Requirement:
Your output should be the exact lines from the start of the data through the line containing "### molecules", with no pictures.

Supplied records:
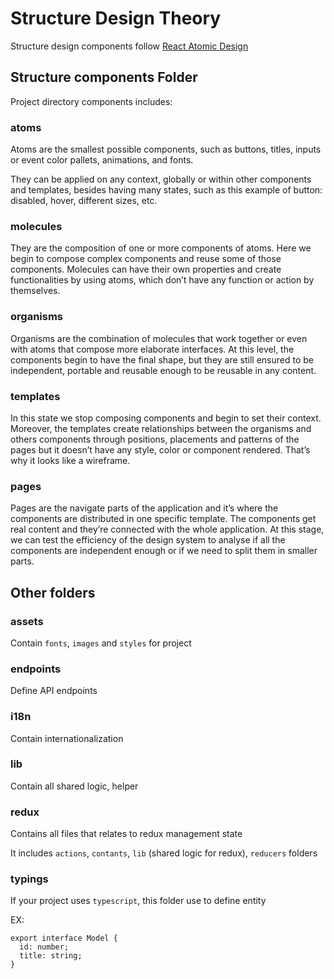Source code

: # Structure Design Theory

Structure design components follow [React Atomic Design](https://github.com/danilowoz/react-atomic-design)

## Structure components Folder

Project directory components includes:

### atoms

Atoms are the smallest possible components, such as buttons, titles, inputs or event color pallets, animations, and fonts.

They can be applied on any context, globally or within other components and templates, besides having many states, such as this example of button: disabled, hover, different sizes, etc.

### molecules

They are the composition of one or more components of atoms. Here we begin to compose complex components and reuse some of those components. Molecules can have their own properties and create functionalities by using atoms, which don’t have any function or action by themselves.

### organisms

Organisms are the combination of molecules that work together or even with atoms that compose more elaborate interfaces. At this level, the components begin to have the final shape, but they are still ensured to be independent, portable and reusable enough to be reusable in any content.

### templates

In this state we stop composing components and begin to set their context. Moreover, the templates create relationships between the organisms and others components through positions, placements and patterns of the pages but it doesn’t have any style, color or component rendered. That’s why it looks like a wireframe.

### pages

Pages are the navigate parts of the application and it’s where the components are distributed in one specific template. The components get real content and they’re connected with the whole application. At this stage, we can test the efficiency of the design system to analyse if all the components are independent enough or if we need to split them in smaller parts.

## Other folders

### assets

Contain `fonts`, `images` and `styles` for project

### endpoints

Define API endpoints

### i18n

Contain internationalization

### lib

Contain all shared logic, helper

### redux

Contains all files that relates to redux management state

It includes `actions`, `contants`, `lib` (shared logic for redux), `reducers` folders

### typings

If your project uses `typescript`, this folder use to define entity

EX:

```
export interface Model {
  id: number;
  title: string;
}
```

Solution for this task:
Source code

: # Structure Design Theory

Structure design components follow [React Atomic Design](https://github.com/danilowoz/react-atomic-design)

## Structure components Folder

Project directory components includes:

### atoms

Atoms are the smallest possible components, such as buttons, titles, inputs or event color pallets, animations, and fonts.

They can be applied on any context, globally or within other components and templates, besides having many states, such as this example of button: disabled, hover, different sizes, etc.

### molecules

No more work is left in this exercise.